The disappearance and suspected murder of a reputed Mafia boss may indicate that a power struggle is under way for control of Cosa Nostra following the arrest of its supreme chief earlier this year, organized crime experts said on Friday.
Bartolomeo Spatola disappeared on Monday from his sister's home, where he had been living for the past five months after serving a nine-year jail term for mafia association.
The 72-year-old Spatola is said to be in poor health and needs to be near an oxygen machine.
According to police, the alleged head of the Tommaso Natale gang may have been involved in a plot to eliminate fugitive Salvatore Lo Piccolo, who along with Matteo Messina Denario is believed to have assumed control of Cosa Nostra following the April arrest of long-time superboss Bernardo Provenzano.
"The probable elimination of Bartolomeo Spatola is a very disturbing development which may indicate a power struggle in Cosa Nostra," observed Democratic Left MP Giuseppe Lumia, chairman of parliament's anti-mafia commission.
"If fugitive bosses have begun to settle scores, this means that there has been a regrouping (after Provenzano's arrest) and we may be on the eve of a very dangerous period," he added. Investigators said a 'pax mafiosa' initially settled in after Provenzano's arrest because neither Lo Piccolo nor
Messina Denaro appeared to have sufficient forces seek control of Cosa Nostra.
Lo Piccolo, 63, and Messina Denaro,43, were considered by investigators to be Cosa Nostra's 'odd couple' who put aside their ambitions to continue Provenzano's policy of forging political ties, claiming public contracts and shielding Mafia business from scrutiny. However, police have been unsure from the start how long Cosa Nostra could remain a two-man show - rather like Provenzano's arrangement with his more blood-thirsty fellow Corleonese, Toto' 'the Beast' Riina - and thought it was just a matter of time before one of the pair would make their move.

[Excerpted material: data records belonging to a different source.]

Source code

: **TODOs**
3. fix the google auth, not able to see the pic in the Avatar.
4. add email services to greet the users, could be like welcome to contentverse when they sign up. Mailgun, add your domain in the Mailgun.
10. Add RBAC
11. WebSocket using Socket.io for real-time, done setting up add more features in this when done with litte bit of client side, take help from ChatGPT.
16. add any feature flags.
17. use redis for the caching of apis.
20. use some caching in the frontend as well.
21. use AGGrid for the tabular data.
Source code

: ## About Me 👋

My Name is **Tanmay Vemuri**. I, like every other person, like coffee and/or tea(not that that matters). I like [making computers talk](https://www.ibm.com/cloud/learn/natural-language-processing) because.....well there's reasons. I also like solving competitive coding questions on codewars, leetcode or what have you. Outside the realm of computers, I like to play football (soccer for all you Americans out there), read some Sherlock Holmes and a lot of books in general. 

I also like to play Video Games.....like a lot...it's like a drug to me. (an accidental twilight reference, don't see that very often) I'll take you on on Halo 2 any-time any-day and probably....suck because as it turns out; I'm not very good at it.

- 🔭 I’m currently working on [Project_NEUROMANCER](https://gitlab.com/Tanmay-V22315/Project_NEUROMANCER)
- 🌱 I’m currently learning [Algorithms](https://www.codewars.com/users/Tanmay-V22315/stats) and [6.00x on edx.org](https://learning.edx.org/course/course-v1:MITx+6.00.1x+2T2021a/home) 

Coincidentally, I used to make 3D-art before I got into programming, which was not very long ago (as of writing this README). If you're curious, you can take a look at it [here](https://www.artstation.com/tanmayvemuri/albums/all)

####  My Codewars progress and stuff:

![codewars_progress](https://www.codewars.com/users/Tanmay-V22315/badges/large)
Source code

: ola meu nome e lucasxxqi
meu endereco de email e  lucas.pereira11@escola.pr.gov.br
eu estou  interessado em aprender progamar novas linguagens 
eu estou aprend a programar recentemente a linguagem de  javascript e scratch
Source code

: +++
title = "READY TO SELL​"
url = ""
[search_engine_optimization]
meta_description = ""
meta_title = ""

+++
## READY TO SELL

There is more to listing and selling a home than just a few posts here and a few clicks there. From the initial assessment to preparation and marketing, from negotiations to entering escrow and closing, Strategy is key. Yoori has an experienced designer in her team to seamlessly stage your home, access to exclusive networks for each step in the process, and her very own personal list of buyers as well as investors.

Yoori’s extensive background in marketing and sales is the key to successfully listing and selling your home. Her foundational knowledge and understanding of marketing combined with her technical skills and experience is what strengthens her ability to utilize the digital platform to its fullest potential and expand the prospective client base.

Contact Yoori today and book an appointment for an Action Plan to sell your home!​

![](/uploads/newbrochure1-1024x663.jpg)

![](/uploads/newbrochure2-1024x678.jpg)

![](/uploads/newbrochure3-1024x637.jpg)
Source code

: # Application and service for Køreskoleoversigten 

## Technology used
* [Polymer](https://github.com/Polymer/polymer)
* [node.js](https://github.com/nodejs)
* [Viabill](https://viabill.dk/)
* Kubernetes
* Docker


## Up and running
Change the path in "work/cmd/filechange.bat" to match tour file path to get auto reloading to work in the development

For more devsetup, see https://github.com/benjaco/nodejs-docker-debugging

Experts believe that Lo Piccolo, from Palermo's Mafia-ridden San Lorenzo district, commands the respect of the older generation of bosses who were reined in under Provenzano, while Messina Denaro, from the southern Sicilian city of Trapani, is a model figure for younger mobsters.
Because Lo Piccolo was Provenzano's right-hand man in Palermo rackets and had greater experience, many observers were convinced he would come out on top of the younger man. However, Denaro, a former Porsche-driving playboy who looks in his last photo like a trim, slickly cropped manager on the make, enjoys a semi-mythical status among newer, more ambitious initiates.
The gangster sealed a reputation for brutality by murdering a rival Trapani boss and strangling his three-months pregnant girlfriend.
Provenzano, 72, had been a fugitive for over 43 years and became the undisputed 'boss of bosses' of the Sicilian Mafia after Riina's January 1993 arrest.